SOUTH CAROLINA: Anderson County housing development plans to pave over potential slave gravesite. Neighbors object
PENDLETON, S.C. — A 175-acre tract of land along S.C. Highway 187 is one of many in the area that developers are pursuing for housing development, but locals claim this former plantation site shouldn’t be touched until the Anderson County Planning Commission follows the law.
A lawsuit filed in May by two neighbors of the proposed Anderson Reserve claims they informed the commission there are unmarked graves of former enslaved people on the grounds of the former Rivoli Plantation that have not been addressed.

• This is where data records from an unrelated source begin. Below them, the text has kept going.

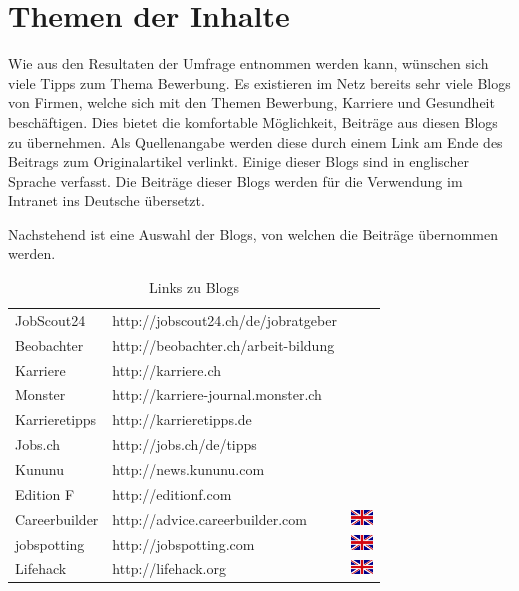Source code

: \documentclass[a4paper,11pt,twoside,titlepage,openright]{report}
\numberwithin{equation}{section}		%
\numberwithin{figure}{section}			%
\numberwithin{table}{section}				%
\begin{document}
\section{Themen der Inhalte}

Wie aus den Resultaten der Umfrage entnommen werden kann, wünschen sich viele Tipps zum Thema Bewerbung. Es existieren im Netz bereits sehr viele Blogs von Firmen, welche sich mit den Themen Bewerbung, Karriere und Gesundheit beschäftigen. Dies bietet die komfortable Möglichkeit, Beiträge aus diesen Blogs zu übernehmen. Als Quellenangabe werden diese durch einem Link am Ende des Beitrags zum Originalartikel verlinkt. Einige dieser Blogs sind in englischer Sprache verfasst. Die Beiträge dieser Blogs werden für die Verwendung im Intranet ins Deutsche übersetzt.

Nachstehend ist eine Auswahl der Blogs, von welchen die Beiträge übernommen werden.

\begin{table}[H]
\centering
\begin{tabular}{ l l l }
JobScout24    	& http://jobscout24.ch/de/jobratgeber	&\\
Beobachter		& http://beobachter.ch/arbeit-bildung	&\\
Karriere        & http://karriere.ch					&\\
Monster         & http://karriere-journal.monster.ch	&\\
Karrieretipps   & http://karrieretipps.de				&\\
Jobs.ch         & http://jobs.ch/de/tipps				&\\
Kununu          & http://news.kununu.com				&\\
Edition F		& http://editionf.com					&\\
Careerbuilder   & http://advice.careerbuilder.com		& \includegraphics[width=22px]{Images/en_GB.png}\\
jobspotting		& http://jobspotting.com				& \includegraphics[width=22px]{Images/en_GB.png}\\
Lifehack		& http://lifehack.org					& \includegraphics[width=22px]{Images/en_GB.png} 
\end{tabular}
\caption{Links zu Blogs}
\end{table}
\end{document}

It also claims the planning commission violated open records laws by voting on Anderson Reserve when it wasn’t on the agenda and that adjacent property owners hadn’t been notified about the development’s changes.
Stanley Hix, one of the two named plaintiffs when the lawsuit was filed, started an online petition in March to stop Phase 2 of the development with concerns of overdevelopment, the hidden graveyard, its impact to Lake Hartwell, fire protection and school overcrowding around Fants Grove.
The land in question near the intersection of Fants Grove Circle and Highway 187 borders both Eighteen Mile Creek and Clemson University Experimental Forest land.
Part of the property has already been sectioned off for Phase 1 development, which should bring 150 houses to the eastern 72 acres of land. Phase 2 was proposed with more than 180 houses and multiple access points on Fants Grove Circle.
It’s the site of the former Rivoli Plantation, which Pendleton historian Jackie Reynolds said would have likely been around 600 acres at its inception as a cattle farm. In 1860, the U.S. Census indicated there were 30 slaves working on the property.
“The chances are there’s a cemetery of some sort there,” Reynolds told The Post and Courier. “It may not be large, but it should be there somewhere. They’d select property that was not arable, land that was not being used — that’s where they’d have a slave cemetery.”
Neither the developer nor the landowner, currently AnMed, has addressed the legal implications of dealing with burial sites, the lawsuit claims.
A hearing on the lawsuit is set for Aug. 21.